Model Training & Evaluation: I learned how to implement and fine-tune different machine learning models to improve performance, including creating pipelines for both training and inference.
Collaborative Development: We collaborated effectively using Git, ensuring smooth integration of our individual contributions across multiple modules.
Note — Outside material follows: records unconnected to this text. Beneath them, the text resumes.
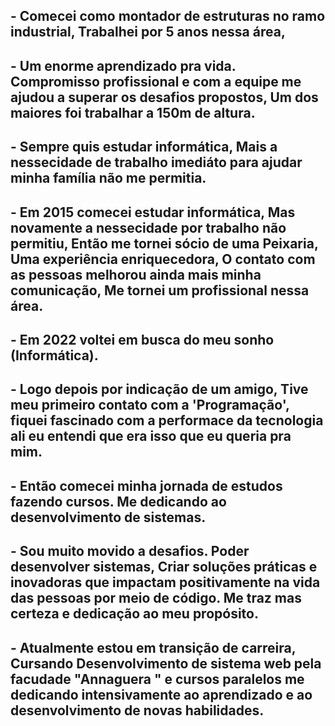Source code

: ##  -   Comecei como montador de estruturas no ramo industrial, Trabalhei por 5 anos nessa área,
## -    Um enorme aprendizado pra vida. Compromisso profissional e com a equipe me ajudou a superar os desafios propostos, Um dos maiores foi trabalhar a 150m de altura. 


## -   Sempre quis estudar informática, Mais a nessecidade de trabalho imediáto para ajudar minha família não me permitia.
##  -  Em 2015 comecei estudar informática, Mas novamente a nessecidade por trabalho não permitiu, Então me tornei sócio de uma Peixaria, Uma experiência enriquecedora, O contato com as pessoas melhorou ainda mais minha comunicação, Me tornei um profissional nessa área.

## -  Em 2022 voltei em busca do meu sonho (Informática).
##  - Logo depois por indicação de um amigo, Tive meu primeiro contato com a 'Programação', fiquei fascinado com a performace da tecnologia ali eu entendi que era isso que eu queria pra mim. 
## -  Então comecei minha jornada de estudos fazendo cursos. Me dedicando ao desenvolvimento de sistemas.
## -  Sou muito movido a desafios. Poder desenvolver sistemas, Criar soluções práticas e inovadoras que impactam positivamente na vida das pessoas por meio de código. Me traz mas certeza e dedicação ao meu propósito.
## -  Atualmente estou em transição de carreira, Cursando Desenvolvimento de sistema web pela facudade  "Annaguera " e cursos paralelos me dedicando intensivamente ao aprendizado e ao desenvolvimento de novas habilidades. 
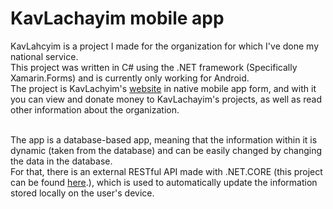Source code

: <h1><b>KavLachayim mobile app</h1></b>

KavLahcyim is a project I made for the organization for which I've done my national service.<br/>
This project was written in C# using the .NET framework (Specifically Xamarin.Forms) and is currently only working for Android.<br/>
The project is KavLachyim's <a href="https://www.kavlachayim.co.il">website</a> in native mobile app form, and with it you can view and donate money to KavLachayim's projects, as well as read other information about the organization.<br/><br/>

The app is a database-based app, meaning that the information within it is dynamic (taken from the database) and can be easily changed by changing the data in the database.<br/> For that, there is an external RESTful API made with .NET.CORE (this project can be found <a href="https://www.github.com/Harelo/KavLachayimAPI">here</a>.), which is used to automatically update the information stored locally on the user's device.

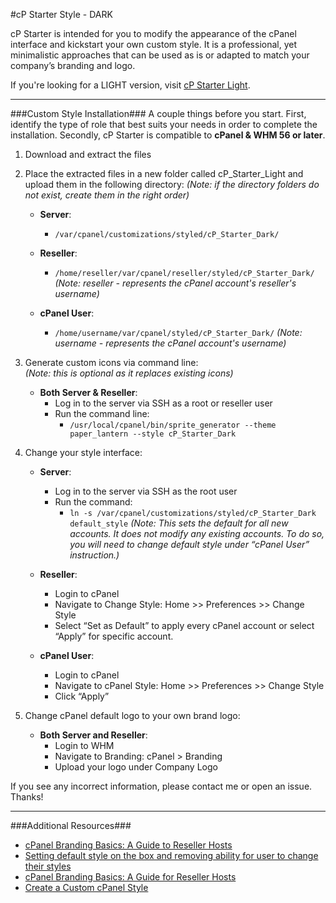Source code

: #cP Starter Style - DARK

cP Starter is intended for you to modify the appearance of the cPanel interface and kickstart your own custom style. It is a professional, yet minimalistic approaches that can be used as is or adapted to match your company’s branding and logo. 

If you're looking for a LIGHT version, visit [cP Starter Light](https://github.com/longster/cP-Starter-Light).


--------------------------

###Custom Style Installation###
A couple things before you start.  First, identify the type of role that best suits your needs in order to complete the installation. Secondly, cP Starter is compatible to **cPanel & WHM 56 or later**. 

1. Download and extract the files

2. Place the extracted files in a new folder called cP_Starter_Light and upload them in the following directory: 
*(Note: if the directory folders do not exist, create them in the right order)*

    - **Server**: 
        + `/var/cpanel/customizations/styled/cP_Starter_Dark/`
        
    - **Reseller**: 
        + `/home/reseller/var/cpanel/reseller/styled/cP_Starter_Dark/` *(Note: reseller - represents the cPanel account's reseller's username)*
        
    - **cPanel User**: 
        + `/home/username/var/cpanel/styled/cP_Starter_Dark/` *(Note: username - represents the cPanel account's username)*

3. Generate custom icons via command line:  
*(Note: this is optional as it replaces existing icons)*

    - **Both Server & Reseller**:
        + Log in to the server via SSH as a root or reseller user
        + Run the command line: 
            - `/usr/local/cpanel/bin/sprite_generator --theme paper_lantern --style cP_Starter_Dark`

4. Change your style interface:

    - **Server**:
        + Log in to the server via SSH as the root user
        + Run the command: 
            - `ln -s /var/cpanel/customizations/styled/cP_Starter_Dark default_style` 
            *(Note: This sets the default for all new accounts. It does not modify any existing accounts. To do so, you will need to change default style under “cPanel User” instruction.)*
            
    - **Reseller**: 
        + Login to cPanel
        + Navigate to Change Style: Home >> Preferences >> Change Style
        + Select “Set as Default” to apply every cPanel account or select “Apply” for specific account.
        
    - **cPanel User**:
        + Login to cPanel
        + Navigate to cPanel Style: Home >> Preferences >> Change Style
        + Click “Apply”

5. Change cPanel default logo to your own brand logo:

    - **Both Server and Reseller**:
        + Login to WHM
        + Navigate to Branding:  cPanel > Branding 
        + Upload your logo under Company Logo


If you see any incorrect information, please contact me or open an issue. Thanks!

--------------------------

###Additional Resources###
- [cPanel Branding Basics: A Guide to Reseller Hosts](https://blog.cpanel.com/cpanel-branding-basics-a-guide-for-reseller-hosts/)
- [Setting default style on the box and removing ability for user to change their styles](https://blog.cpanel.com/how-to-set-a-default-style-with-paper-lantern/)
- [cPanel Branding Basics: A Guide for Reseller Hosts](https://blog.cpanel.com/cpanel-branding-basics-a-guide-for-reseller-hosts/)
- [Create a Custom cPanel Style](https://documentation.cpanel.net/display/SDK/Tutorial+-+Create+a+Custom+cPanel+Style)





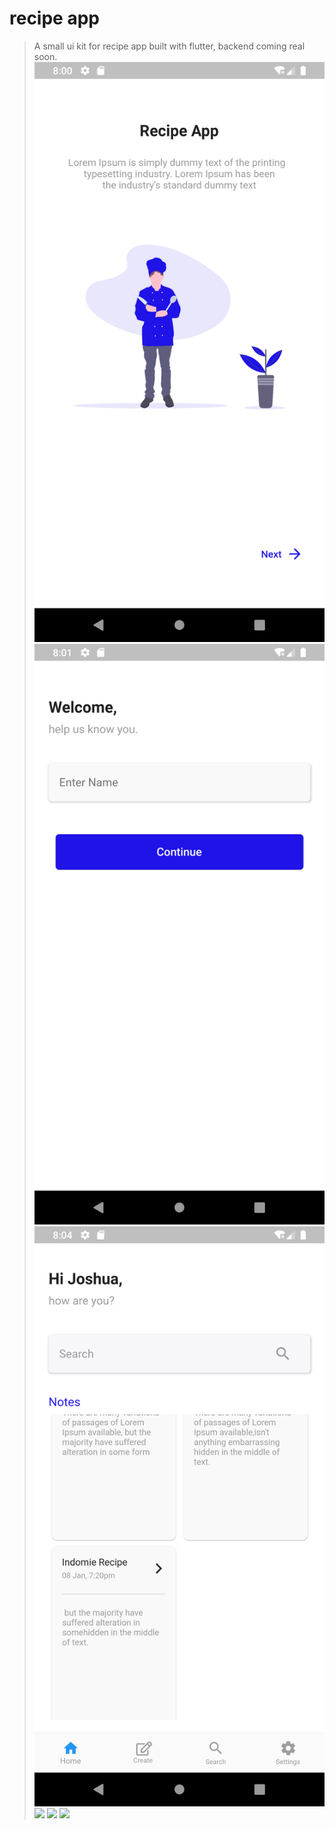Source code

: # recipe app
>A  small ui kit for recipe app built with flutter, backend coming real soon.
![image](/flutter_01.png)
![](/flutter_02.png)
![](/flutter_03.png)
![](assets/images/flutter_04.png)
![](assets/images/flutter_05.png)
![](assets/images/flutter_06.png)



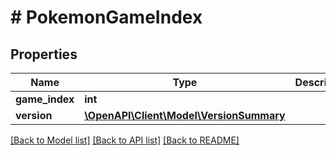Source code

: # # PokemonGameIndex

## Properties

Name | Type | Description | Notes
------------ | ------------- | ------------- | -------------
**game_index** | **int** |  |
**version** | [**\OpenAPI\Client\Model\VersionSummary**](VersionSummary.md) |  |

[[Back to Model list]](../../README.md#models) [[Back to API list]](../../README.md#endpoints) [[Back to README]](../../README.md)
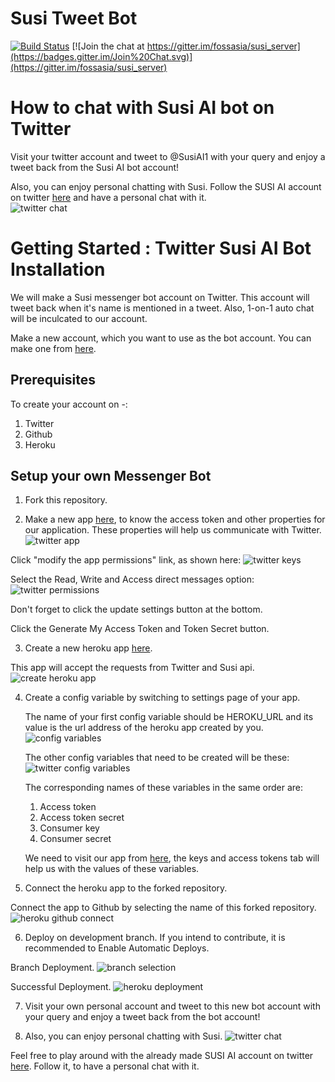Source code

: # Susi Tweet Bot
[![Build Status](https://travis-ci.org/fossasia/susi_tweetbot.svg?branch=master)](https://travis-ci.org/fossasia/susi_tweetbot) 
[![Join the chat at https://gitter.im/fossasia/susi_server](https://badges.gitter.im/Join%20Chat.svg)](https://gitter.im/fossasia/susi_server)

# How to chat with Susi AI bot on Twitter
Visit your twitter account and tweet to @SusiAI1 with your query and enjoy a tweet back from the Susi AI bot account!

Also, you can enjoy personal chatting with Susi. Follow the SUSI AI account on twitter [here](https://twitter.com/SusiAI1) and have a personal chat with it.  
![twitter chat](/docs/images/twitterChat.PNG)

# Getting Started : Twitter Susi AI Bot Installation 
We will make a Susi messenger bot account on Twitter. This account will tweet back when it's name is mentioned in a tweet. Also, 1-on-1 auto chat will be inculcated to our account.

Make a new account, which you want to use as the bot account. You can make one from [here](https://www.twitter.com).

## Prerequisites
To create your account on -:
1. Twitter
2. Github
3. Heroku

## Setup your own Messenger Bot
1. Fork this repository.

2. Make a new app [here](https://apps.twitter.com/app/new), to know the access token and other properties for our application. These properties will help us communicate with Twitter.
 ![twitter app](docs/images/twitterAppNew.PNG)
 
 Click "modify the app permissions" link, as shown here:
 ![twitter keys](/docs/images/TwitterKeys1.PNG)
 
 Select the Read, Write and Access direct messages option:
 ![twitter permissions](/docs/images/twitterAccessPermissions.PNG)
  
 Don't forget to click the update settings button at the bottom.
 
 Click the Generate My Access Token and Token Secret button.
 
3. Create a new heroku app [here](https://dashboard.heroku.com/new?org=personal-apps).

 This app will accept the requests from Twitter and Susi api.
 ![create heroku app](/docs/images/createHerokuApp.png)

4. Create a config variable by switching to settings page of your app.
   
   The name of your first config variable should be HEROKU_URL and its value is the url address of the heroku app created by you. 
   ![config variables](docs/images/configVariables.PNG)
   
   The other config variables that need to be created will be these:
   ![twitter config variables](/docs/images/twitterConfigVariables.PNG)
   
   The corresponding names of these variables in the same order are:
   1. Access token
   2. Access token secret
   3. Consumer key
   4. Consumer secret
   
   We need to visit our app from [here](https://apps.twitter.com), the keys and access tokens tab will help us with the values of these variables.

5. Connect the heroku app to the forked repository.
 
 Connect the app to Github by selecting the name of this forked repository.
 ![heroku github connect](/docs/images/herokuGithubConnect.png)

6. Deploy on development branch. If you intend to contribute, it is recommended to Enable Automatic Deploys.

 Branch Deployment.
 ![branch selection](/docs/images/branchSelection.png)

 Successful Deployment.
 ![heroku deployment](/docs/images/herokuDeployment.png)

7. Visit your own personal account and tweet to this new bot account with your query and enjoy a tweet back from the bot account!

8. Also, you can enjoy personal chatting with Susi.
 ![twitter chat](/docs/images/twitterChat.PNG)
 
 Feel free to play around with the already made SUSI AI account on twitter [here](https://twitter.com/SusiAI1). Follow it, to have a personal chat with it.

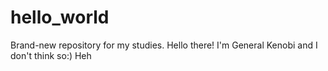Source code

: # hello_world
Brand-new repository for my studies.
Hello there!
I'm General Kenobi and I don't think so:)
Heh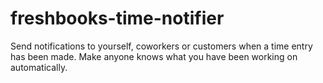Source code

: # freshbooks-time-notifier
Send notifications to yourself, coworkers or customers when a time entry has been made. Make anyone knows what you have been working on automatically.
How It Works: The Pipelines

The core functionality of the package lies in its two key pipelines: Training Pipeline and Inference Pipeline.

Training Pipeline

Our training pipeline allows users to train their own NLP models using custom datasets. Here’s a quick breakdown of its functionality:

Data Loading and Preprocessing: Loads CSV/JSON datasets, balances classes, and preprocesses text (including tokenization, lemmatization, and spell checking).
Model Training: Users can choose between the RoBERTa or RNN model for emotion classification, setting parameters like learning rate, number of epochs, batch size, and more.
Model Saving: The trained model is saved for future use in the inference pipeline.

Example Usage:

from emotion_detective.training import training_pipeline

training_pipeline(
train_data_path='path/to/train.csv',
test_data_path='path/to/test.csv',
text_column='text',
emotion_column='emotion',
num_epochs=5,
model_type='roberta',
model_dir='./models/',
model_name='emotion_model'
)

Inference Pipeline

Once a model is trained, our inference pipeline processes audio/video files, transcribes the speech, and analyzes the emotion in each sentence. This pipeline can handle both mp4 video files and mp3 audio files.

Example Usage:

from emotion_detective.inference import main

results = main(
input_media_path='path/to/video.mp4',
model_path='path/to/model.pth',
model_type='roberta',
emotion_mapping_path='path/to/emotion_mapping.csv'
)
print(results)

What’s Inside the Package?

The package is organized into several modules:

Data Handling: Modules for data ingestion, preprocessing (e.g., data_ingestion.py, data_preprocessing.py).
Modeling: Functions for defining, training, and saving machine learning models (e.g., model_definitions.py, model_training.py).
Logging: Robust logging for tracking training and inference processes (e.g., logger.py).
Inference: Functions to handle video/audio processing and prediction (e.g., main.py, model_predict.py).

Each file has clearly defined functions to make the package easy to extend or modify for different use cases.

Key Challenges and Lessons Learned

One of the biggest challenges was implementing the emotion classification model in a way that could handle real-world noisy data, especially during audio transcription. Additionally, deploying the entire system on Azure required careful orchestration of the pipelines to ensure smooth operation. Learning how to manage cloud resources, configure virtual machines, and utilize Azure’s machine learning services was crucial to our success.

[From left: Amy Suneeth, Rebecca Borski, Kacper Janczyk, Andrea Tosheva, Martin Vladimirov]

I’m really proud of the work we accomplished as a team and the collaboration with Banijay, which provided real-world data to test and validate our system. With the Azure deployment, Emotion Detective has the potential to be a valuable tool for researchers, content creators, and media companies alike.

Feel free to check out our documentation or install the package to try it out yourself!